* _DATA FOR REVIEW_

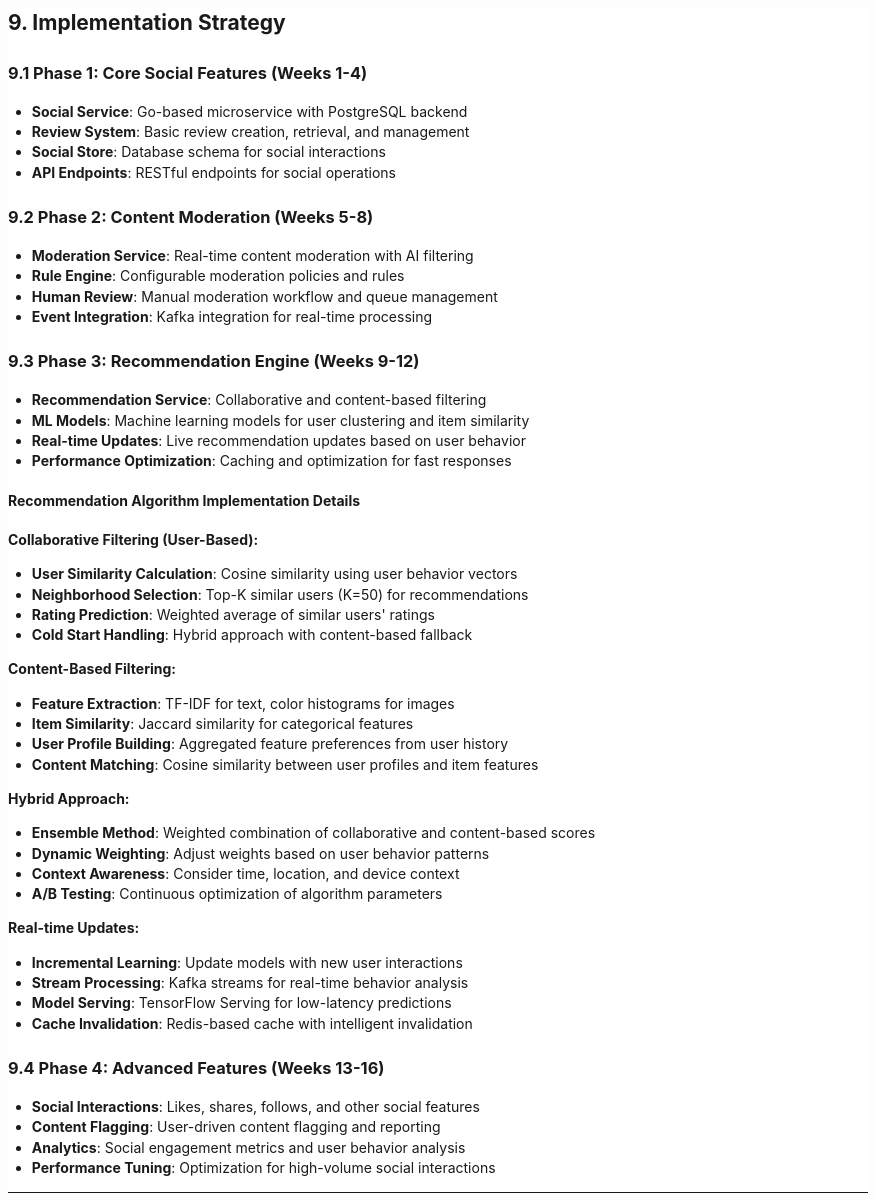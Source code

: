 
## 9. Implementation Strategy

### 9.1 Phase 1: Core Social Features (Weeks 1-4)
- **Social Service**: Go-based microservice with PostgreSQL backend
- **Review System**: Basic review creation, retrieval, and management
- **Social Store**: Database schema for social interactions
- **API Endpoints**: RESTful endpoints for social operations

### 9.2 Phase 2: Content Moderation (Weeks 5-8)
- **Moderation Service**: Real-time content moderation with AI filtering
- **Rule Engine**: Configurable moderation policies and rules
- **Human Review**: Manual moderation workflow and queue management
- **Event Integration**: Kafka integration for real-time processing

### 9.3 Phase 3: Recommendation Engine (Weeks 9-12)
- **Recommendation Service**: Collaborative and content-based filtering
- **ML Models**: Machine learning models for user clustering and item similarity
- **Real-time Updates**: Live recommendation updates based on user behavior
- **Performance Optimization**: Caching and optimization for fast responses

#### Recommendation Algorithm Implementation Details

**Collaborative Filtering (User-Based):**
- **User Similarity Calculation**: Cosine similarity using user behavior vectors
- **Neighborhood Selection**: Top-K similar users (K=50) for recommendations
- **Rating Prediction**: Weighted average of similar users' ratings
- **Cold Start Handling**: Hybrid approach with content-based fallback

**Content-Based Filtering:**
- **Feature Extraction**: TF-IDF for text, color histograms for images
- **Item Similarity**: Jaccard similarity for categorical features
- **User Profile Building**: Aggregated feature preferences from user history
- **Content Matching**: Cosine similarity between user profiles and item features

**Hybrid Approach:**
- **Ensemble Method**: Weighted combination of collaborative and content-based scores
- **Dynamic Weighting**: Adjust weights based on user behavior patterns
- **Context Awareness**: Consider time, location, and device context
- **A/B Testing**: Continuous optimization of algorithm parameters

**Real-time Updates:**
- **Incremental Learning**: Update models with new user interactions
- **Stream Processing**: Kafka streams for real-time behavior analysis
- **Model Serving**: TensorFlow Serving for low-latency predictions
- **Cache Invalidation**: Redis-based cache with intelligent invalidation

### 9.4 Phase 4: Advanced Features (Weeks 13-16)
- **Social Interactions**: Likes, shares, follows, and other social features
- **Content Flagging**: User-driven content flagging and reporting
- **Analytics**: Social engagement metrics and user behavior analysis
- **Performance Tuning**: Optimization for high-volume social interactions

---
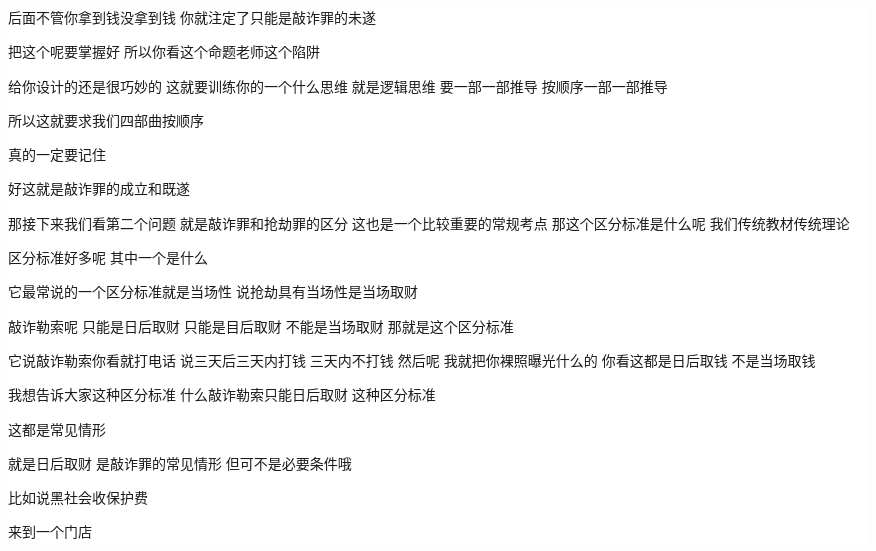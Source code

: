 后面不管你拿到钱没拿到钱
你就注定了只能是敲诈罪的未遂

把这个呢要掌握好
所以你看这个命题老师这个陷阱

给你设计的还是很巧妙的
这就要训练你的一个什么思维
就是逻辑思维
要一部一部推导
按顺序一部一部推导

所以这就要求我们四部曲按顺序

真的一定要记住

好这就是敲诈罪的成立和既遂

那接下来我们看第二个问题
就是敲诈罪和抢劫罪的区分
这也是一个比较重要的常规考点
那这个区分标准是什么呢
我们传统教材传统理论

区分标准好多呢
其中一个是什么

它最常说的一个区分标准就是当场性
说抢劫具有当场性是当场取财

敲诈勒索呢
只能是日后取财
只能是目后取财
不能是当场取财
那就是这个区分标准

它说敲诈勒索你看就打电话
说三天后三天内打钱
三天内不打钱
然后呢
我就把你裸照曝光什么的
你看这都是日后取钱
不是当场取钱

我想告诉大家这种区分标准
什么敲诈勒索只能日后取财
这种区分标准

这都是常见情形

就是日后取财
是敲诈罪的常见情形
但可不是必要条件哦

比如说黑社会收保护费

来到一个门店
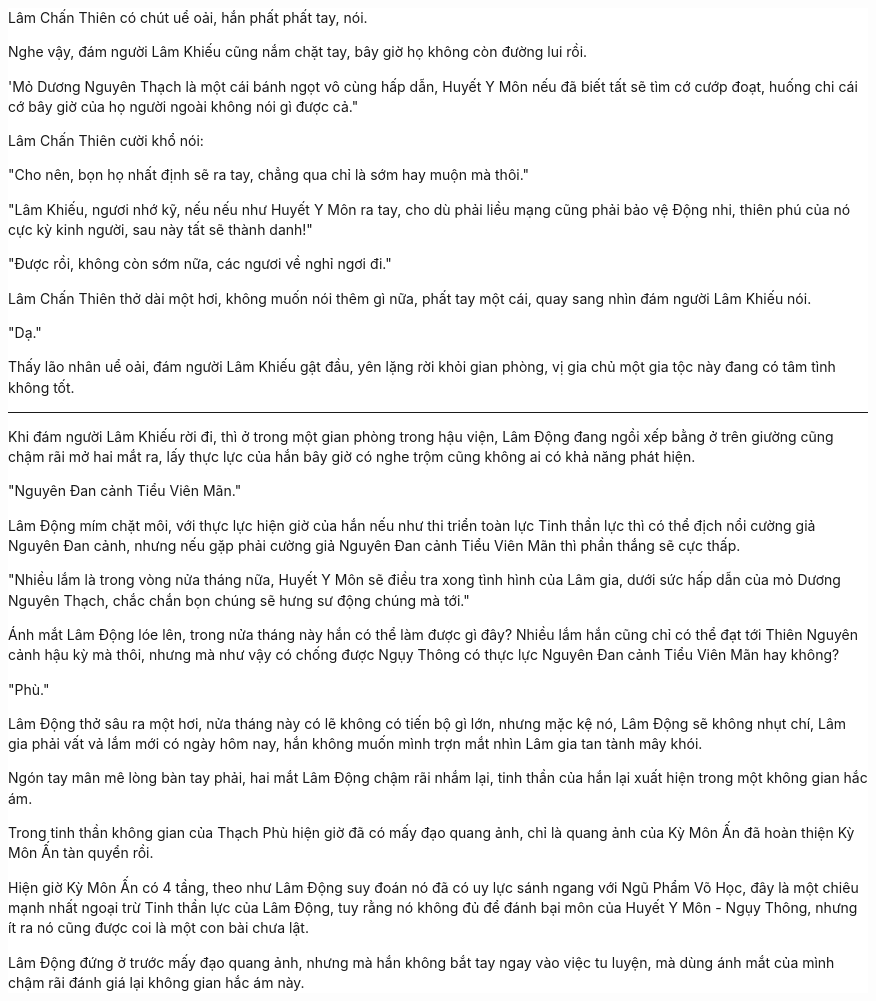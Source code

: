 Lâm Chấn Thiên có chút uể oải, hắn phất phất tay, nói.

Nghe vậy, đám người Lâm Khiếu cũng nắm chặt tay, bây giờ họ không còn đường lui rồi.

'Mỏ Dương Nguyên Thạch là một cái bánh ngọt vô cùng hấp dẫn, Huyết Y Môn nếu đã biết tất sẽ tìm cớ cướp đoạt, huống chi cái cớ bây giờ của họ người ngoài không nói gì được cả."

Lâm Chấn Thiên cười khổ nói:

"Cho nên, bọn họ nhất định sẽ ra tay, chẳng qua chỉ là sớm hay muộn mà thôi."

"Lâm Khiếu, ngươi nhớ kỹ, nếu nếu như Huyết Y Môn ra tay, cho dù phải liều mạng cũng phải bảo vệ Động nhi, thiên phú của nó cực kỳ kinh người, sau này tất sẽ thành danh!"

"Được rồi, không còn sớm nữa, các ngươi về nghỉ ngơi đi."

Lâm Chấn Thiên thở dài một hơi, không muốn nói thêm gì nữa, phất tay một cái, quay sang nhìn đám người Lâm Khiếu nói.

"Dạ."

Thấy lão nhân uể oải, đám người Lâm Khiếu gật đầu, yên lặng rời khỏi gian phòng, vị gia chủ một gia tộc này đang có tâm tình không tốt.

***

Khi đám người Lâm Khiếu rời đi, thì ở trong một gian phòng trong hậu viện, Lâm Động đang ngồi xếp bằng ở trên giường cũng chậm rãi mở hai mắt ra, lấy thực lực của hắn bây giờ có nghe trộm cũng không ai có khả năng phát hiện.

"Nguyên Đan cảnh Tiểu Viên Mãn."

Lâm Động mím chặt môi, với thực lực hiện giờ của hắn nếu như thi triển toàn lực Tinh thần lực thì có thể địch nổi cường giả Nguyên Đan cảnh, nhưng nếu gặp phải cường giả Nguyên Đan cảnh Tiểu Viên Mãn thì phần thắng sẽ cực thấp.

"Nhiều lắm là trong vòng nửa tháng nữa, Huyết Y Môn sẽ điều tra xong tình hình của Lâm gia, dưới sức hấp dẫn của mỏ Dương Nguyên Thạch, chắc chắn bọn chúng sẽ hưng sư động chúng mà tới."

Ánh mắt Lâm Động lóe lên, trong nửa tháng này hắn có thể làm được gì đây? Nhiều lắm hắn cũng chỉ có thể đạt tới Thiên Nguyên cảnh hậu kỳ mà thôi, nhưng mà như vậy có chống được Ngụy Thông có thực lực Nguyên Đan cảnh Tiểu Viên Mãn hay không?

"Phù."

Lâm Động thở sâu ra một hơi, nửa tháng này có lẽ không có tiến bộ gì lớn, nhưng mặc kệ nó, Lâm Động sẽ không nhụt chí, Lâm gia phải vất vả lắm mới có ngày hôm nay, hắn không muốn mình trợn mắt nhìn Lâm gia tan tành mây khói.

Ngón tay mân mê lòng bàn tay phải, hai mắt Lâm Động chậm rãi nhắm lại, tinh thần của hắn lại xuất hiện trong một không gian hắc ám.

Trong tinh thần không gian của Thạch Phù hiện giờ đã có mấy đạo quang ảnh, chỉ là quang ảnh của Kỳ Môn Ấn đã hoàn thiện Kỳ Môn Ấn tàn quyển rồi.

Hiện giờ Kỳ Môn Ấn có 4 tầng, theo như Lâm Động suy đoán nó đã có uy lực sánh ngang với Ngũ Phẩm Võ Học, đây là một chiêu mạnh nhất ngoại trừ Tinh thần lực của Lâm Động, tuy rằng nó không đủ để đánh bại môn của Huyết Y Môn - Ngụy Thông, nhưng ít ra nó cũng được coi là một con bài chưa lật.

Lâm Động đứng ở trước mấy đạo quang ảnh, nhưng mà hắn không bắt tay ngay vào việc tu luyện, mà dùng ánh mắt của mình chậm rãi đánh giá lại không gian hắc ám này.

* _REQUIRED ACTION_
Take the stretch of lines above from the one containing "phất tay, nói." through the one containing "nên, bọn họ" and repeat it exactly, adding no other line.

* _EXPECTED ANSWER_
: Lâm Chấn Thiên có chút uể oải, hắn phất phất tay, nói.

Nghe vậy, đám người Lâm Khiếu cũng nắm chặt tay, bây giờ họ không còn đường lui rồi.

'Mỏ Dương Nguyên Thạch là một cái bánh ngọt vô cùng hấp dẫn, Huyết Y Môn nếu đã biết tất sẽ tìm cớ cướp đoạt, huống chi cái cớ bây giờ của họ người ngoài không nói gì được cả."

Lâm Chấn Thiên cười khổ nói:

"Cho nên, bọn họ nhất định sẽ ra tay, chẳng qua chỉ là sớm hay muộn mà thôi."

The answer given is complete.